Records supplied section start

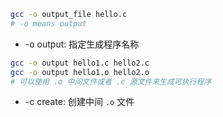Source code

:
 ```sh
gcc -o output_file hello.c
# -o means output

```

* -o output: 指定生成程序名称
```sh
gcc -o output hello1.c hello2.c
gcc -o output hello1.o hello2.o
# 可以使用 .o 中间文件或者 .c 源文件来生成可执行程序
```
* -c create: 创建中间 `.o` 文件
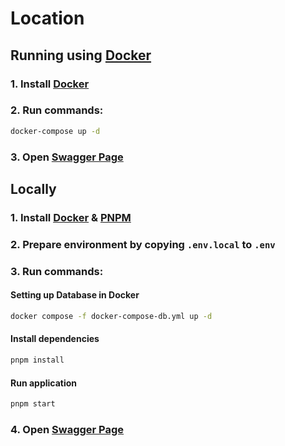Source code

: # Location

## Running using [Docker](https://www.docker.com/)

### 1. Install [Docker](https://www.docker.com/)

### 2. Run commands:

```sh
docker-compose up -d
```

### 3. Open [Swagger Page](http://localhost:3000/api)

## Locally

### 1. Install [Docker](https://www.docker.com/) & [PNPM](https://pnpm.io/)

### 2. Prepare environment by copying `.env.local` to `.env`

### 3. Run commands:

#### Setting up Database in Docker

```sh
docker compose -f docker-compose-db.yml up -d
```

#### Install dependencies

```sh
pnpm install
```

#### Run application

```sh
pnpm start
```

### 4. Open [Swagger Page](http://localhost:3000/api)
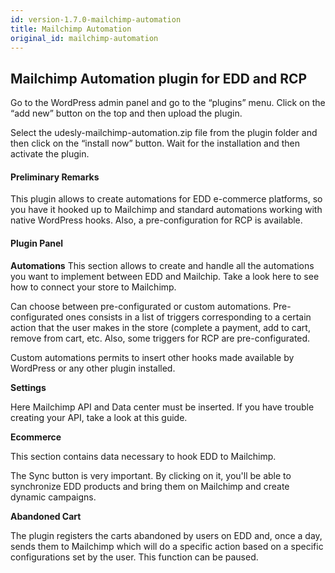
 ```yaml
---
id: version-1.7.0-mailchimp-automation
title: Mailchimp Automation
original_id: mailchimp-automation
---
```


## Mailchimp Automation plugin for EDD and RCP
Go to the WordPress admin panel and go to the “plugins” menu. Click on the “add new” button on the top and then upload the plugin.

Select the udesly-mailchimp-automation.zip file from the plugin folder and then click on the “install now” button. Wait for the installation and then activate the plugin.

#### Preliminary Remarks
This plugin allows to create automations for EDD e-commerce platforms, so you have it hooked up to Mailchimp and standard automations working with native WordPress hooks.
Also, a pre-configuration for RCP is available.

#### Plugin Panel

**Automations**
This section allows to create and handle all the automations you want to implement between EDD and Mailchip. Take a look here to see how to connect your store to Mailchimp.

Can choose between pre-configurated or custom automations. Pre-configurated ones consists in a list of triggers corresponding to a certain action that the user makes in the store (complete a payment, add to cart, remove from cart, etc. Also, some triggers for RCP are pre-configurated.

Custom automations permits to insert other hooks made available by WordPress or any other plugin installed.

**Settings**

Here Mailchimp API and Data center must be inserted. If you have trouble creating your API, take a look at this guide.

**Ecommerce**

This section contains data necessary to hook EDD to Mailchimp.

The Sync button is very important. By clicking on it, you'll be able to synchronize EDD products and bring them on Mailchimp and create dynamic campaigns.

**Abandoned Cart**

The plugin registers the carts abandoned by users on EDD and, once a day, sends them to Mailchimp which will do a specific action based on a specific configurations set by the user.
This function can be paused.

Records supplied section end

**Action item:** Which of the lines above include the word "Page"? List those lines.

**Exercise response:**
### 3. Open [Swagger Page](http://localhost:3000/api)
### 4. Open [Swagger Page](http://localhost:3000/api)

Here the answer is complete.